Dataset viewer doesn't work if split != "train"

I’m trying to upload a dataset to the hub. My dataset consists of an test set only, there’s no training set. However, when I try to specify a split name other than “train” in the dataset card (e.g. “test”), I get the error “The dataset viewer is not available for this split.”:

1 Like

The YAML section at the top of README.md serves as the configuration file, so configuring it there might make it work.

Thanks for the reply! As far as I can tell, I am following the documentation in the page you linked. Here’s the dataset page: roemmele/SceneIllustrations · Datasets at Hugging Face.

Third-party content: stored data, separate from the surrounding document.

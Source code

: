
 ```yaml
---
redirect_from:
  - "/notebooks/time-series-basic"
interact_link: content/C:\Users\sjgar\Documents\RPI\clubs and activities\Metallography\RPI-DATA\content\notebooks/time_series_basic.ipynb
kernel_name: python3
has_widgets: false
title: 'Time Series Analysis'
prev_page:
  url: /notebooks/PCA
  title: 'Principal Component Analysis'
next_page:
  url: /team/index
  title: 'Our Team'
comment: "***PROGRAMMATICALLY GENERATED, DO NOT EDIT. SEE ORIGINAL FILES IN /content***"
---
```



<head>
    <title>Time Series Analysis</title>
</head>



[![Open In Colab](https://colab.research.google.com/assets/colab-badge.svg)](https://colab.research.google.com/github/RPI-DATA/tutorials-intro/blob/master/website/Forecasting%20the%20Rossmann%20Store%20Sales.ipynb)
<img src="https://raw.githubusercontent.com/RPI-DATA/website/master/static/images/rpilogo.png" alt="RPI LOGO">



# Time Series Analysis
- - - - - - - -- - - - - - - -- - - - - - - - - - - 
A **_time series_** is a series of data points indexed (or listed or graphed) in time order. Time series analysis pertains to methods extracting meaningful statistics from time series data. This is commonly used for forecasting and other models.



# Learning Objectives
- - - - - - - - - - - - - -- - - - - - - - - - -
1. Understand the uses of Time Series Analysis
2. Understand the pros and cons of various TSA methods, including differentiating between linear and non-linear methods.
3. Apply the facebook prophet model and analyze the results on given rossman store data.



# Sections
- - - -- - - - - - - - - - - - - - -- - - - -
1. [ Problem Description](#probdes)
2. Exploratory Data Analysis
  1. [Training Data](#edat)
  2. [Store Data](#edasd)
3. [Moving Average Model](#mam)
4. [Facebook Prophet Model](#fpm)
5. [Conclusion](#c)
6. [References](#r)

In the metadata section of README.md, I’m specifying “name: test” under “splits”. I don’t have anything in the metadata referencing “train”, so “train” should not be expected as a data split.

1 Like

Hmm… This part?

---
dataset_info:
  features:
    - name: id
      dtype: string
    - name: phase
      dtype: int64
    - name: story
      dtype: string
    - name: position
      dtype: int64
    - name: fragment
      dtype: string
    - name: fragment_id
      dtype: string
    - name: illustration1
      dtype: image
    - name: illustration2
      dtype: image
    - name: annotator_selections
      sequence: string           # was: list: string  ← fix
...
...
---

Or simply removing config for features:

---
license: cc-by-nc-sa-4.0
language: en
task_categories:
  - text-to-image
pretty_name: SceneIllustrations
configs:
  - config_name: default
    data_files:
      - split: test
        path: "data/data_chunk_*.parquet"   # use the real extension: .parquet / .jsonl / .csv
---

Yes, this is the part that references the “test” split:

  splits:
    - name: test
      num_bytes: 6633552671
      num_examples: 2990
  configs:
    - config_name: default
      data_files:
        - split: test
          path: data/data_chunk_*